- Work required
Which of the lines below contain the string "regional"? Pull each one out of the data.

- Data records

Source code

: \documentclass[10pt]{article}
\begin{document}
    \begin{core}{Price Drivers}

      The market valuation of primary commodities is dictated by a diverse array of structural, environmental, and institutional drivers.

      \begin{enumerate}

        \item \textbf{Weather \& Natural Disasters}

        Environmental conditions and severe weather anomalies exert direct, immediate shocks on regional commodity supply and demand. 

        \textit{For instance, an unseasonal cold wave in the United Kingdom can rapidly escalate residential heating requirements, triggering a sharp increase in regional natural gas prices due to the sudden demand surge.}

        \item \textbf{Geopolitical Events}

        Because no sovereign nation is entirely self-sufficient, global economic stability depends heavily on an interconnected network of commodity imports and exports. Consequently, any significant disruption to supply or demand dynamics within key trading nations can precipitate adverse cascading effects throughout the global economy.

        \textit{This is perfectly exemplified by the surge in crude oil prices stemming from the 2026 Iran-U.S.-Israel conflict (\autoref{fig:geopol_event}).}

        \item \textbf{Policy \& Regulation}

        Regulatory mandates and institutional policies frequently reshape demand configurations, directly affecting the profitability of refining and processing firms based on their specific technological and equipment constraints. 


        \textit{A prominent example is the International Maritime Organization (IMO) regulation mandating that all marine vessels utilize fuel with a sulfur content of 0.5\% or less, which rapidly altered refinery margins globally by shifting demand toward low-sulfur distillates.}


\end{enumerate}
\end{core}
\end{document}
* * *
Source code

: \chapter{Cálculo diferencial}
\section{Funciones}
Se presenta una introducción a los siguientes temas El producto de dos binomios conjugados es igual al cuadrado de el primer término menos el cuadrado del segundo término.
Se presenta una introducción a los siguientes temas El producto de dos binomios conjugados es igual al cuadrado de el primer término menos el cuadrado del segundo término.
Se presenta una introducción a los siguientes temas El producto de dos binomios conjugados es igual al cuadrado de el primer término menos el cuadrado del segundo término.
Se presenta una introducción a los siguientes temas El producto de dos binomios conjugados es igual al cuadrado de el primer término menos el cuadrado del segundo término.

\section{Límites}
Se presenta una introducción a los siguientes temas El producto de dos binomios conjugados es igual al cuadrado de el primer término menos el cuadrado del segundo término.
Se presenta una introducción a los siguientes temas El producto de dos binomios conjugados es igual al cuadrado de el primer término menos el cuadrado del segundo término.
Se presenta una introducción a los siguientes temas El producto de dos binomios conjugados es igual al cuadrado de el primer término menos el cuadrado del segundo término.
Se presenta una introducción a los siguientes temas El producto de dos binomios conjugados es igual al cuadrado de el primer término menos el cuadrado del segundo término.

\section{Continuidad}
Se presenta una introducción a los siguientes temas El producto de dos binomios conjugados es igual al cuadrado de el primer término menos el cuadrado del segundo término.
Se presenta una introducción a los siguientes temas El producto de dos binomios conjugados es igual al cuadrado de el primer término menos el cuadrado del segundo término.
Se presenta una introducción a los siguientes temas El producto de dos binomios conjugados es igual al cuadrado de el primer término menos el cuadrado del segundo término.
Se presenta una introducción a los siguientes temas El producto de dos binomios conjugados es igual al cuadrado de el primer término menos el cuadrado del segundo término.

- Task output
        Environmental conditions and severe weather anomalies exert direct, immediate shocks on regional commodity supply and demand. 
        \textit{For instance, an unseasonal cold wave in the United Kingdom can rapidly escalate residential heating requirements, triggering a sharp increase in regional natural gas prices due to the sudden demand surge.}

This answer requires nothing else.